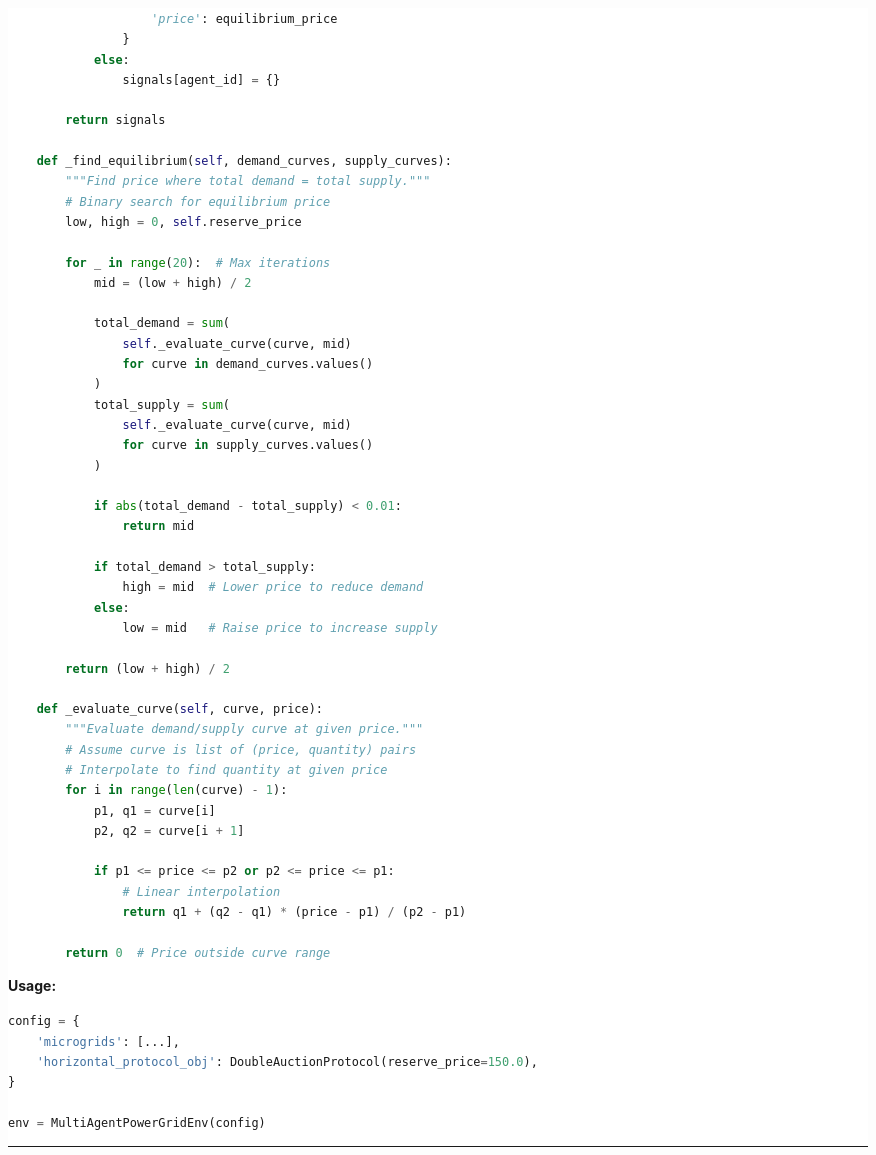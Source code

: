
 ```python
                    'price': equilibrium_price
                }
            else:
                signals[agent_id] = {}

        return signals

    def _find_equilibrium(self, demand_curves, supply_curves):
        """Find price where total demand = total supply."""
        # Binary search for equilibrium price
        low, high = 0, self.reserve_price

        for _ in range(20):  # Max iterations
            mid = (low + high) / 2

            total_demand = sum(
                self._evaluate_curve(curve, mid)
                for curve in demand_curves.values()
            )
            total_supply = sum(
                self._evaluate_curve(curve, mid)
                for curve in supply_curves.values()
            )

            if abs(total_demand - total_supply) < 0.01:
                return mid

            if total_demand > total_supply:
                high = mid  # Lower price to reduce demand
            else:
                low = mid   # Raise price to increase supply

        return (low + high) / 2

    def _evaluate_curve(self, curve, price):
        """Evaluate demand/supply curve at given price."""
        # Assume curve is list of (price, quantity) pairs
        # Interpolate to find quantity at given price
        for i in range(len(curve) - 1):
            p1, q1 = curve[i]
            p2, q2 = curve[i + 1]

            if p1 <= price <= p2 or p2 <= price <= p1:
                # Linear interpolation
                return q1 + (q2 - q1) * (price - p1) / (p2 - p1)

        return 0  # Price outside curve range
```

**Usage:**
```python
config = {
    'microgrids': [...],
    'horizontal_protocol_obj': DoubleAuctionProtocol(reserve_price=150.0),
}

env = MultiAgentPowerGridEnv(config)
```

---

▬▬▬▬▬▬

REQUIREMENT:
Write out the data once more exactly, omitting the pictures.

SOLUTION FOR THIS EXERCISE:
Source code

:
 ```python
                    'price': equilibrium_price
                }
            else:
                signals[agent_id] = {}

        return signals

    def _find_equilibrium(self, demand_curves, supply_curves):
        """Find price where total demand = total supply."""
        # Binary search for equilibrium price
        low, high = 0, self.reserve_price

        for _ in range(20):  # Max iterations
            mid = (low + high) / 2

            total_demand = sum(
                self._evaluate_curve(curve, mid)
                for curve in demand_curves.values()
            )
            total_supply = sum(
                self._evaluate_curve(curve, mid)
                for curve in supply_curves.values()
            )

            if abs(total_demand - total_supply) < 0.01:
                return mid

            if total_demand > total_supply:
                high = mid  # Lower price to reduce demand
            else:
                low = mid   # Raise price to increase supply

        return (low + high) / 2

    def _evaluate_curve(self, curve, price):
        """Evaluate demand/supply curve at given price."""
        # Assume curve is list of (price, quantity) pairs
        # Interpolate to find quantity at given price
        for i in range(len(curve) - 1):
            p1, q1 = curve[i]
            p2, q2 = curve[i + 1]

            if p1 <= price <= p2 or p2 <= price <= p1:
                # Linear interpolation
                return q1 + (q2 - q1) * (price - p1) / (p2 - p1)

        return 0  # Price outside curve range
```

**Usage:**
```python
config = {
    'microgrids': [...],
    'horizontal_protocol_obj': DoubleAuctionProtocol(reserve_price=150.0),
}

env = MultiAgentPowerGridEnv(config)
```

---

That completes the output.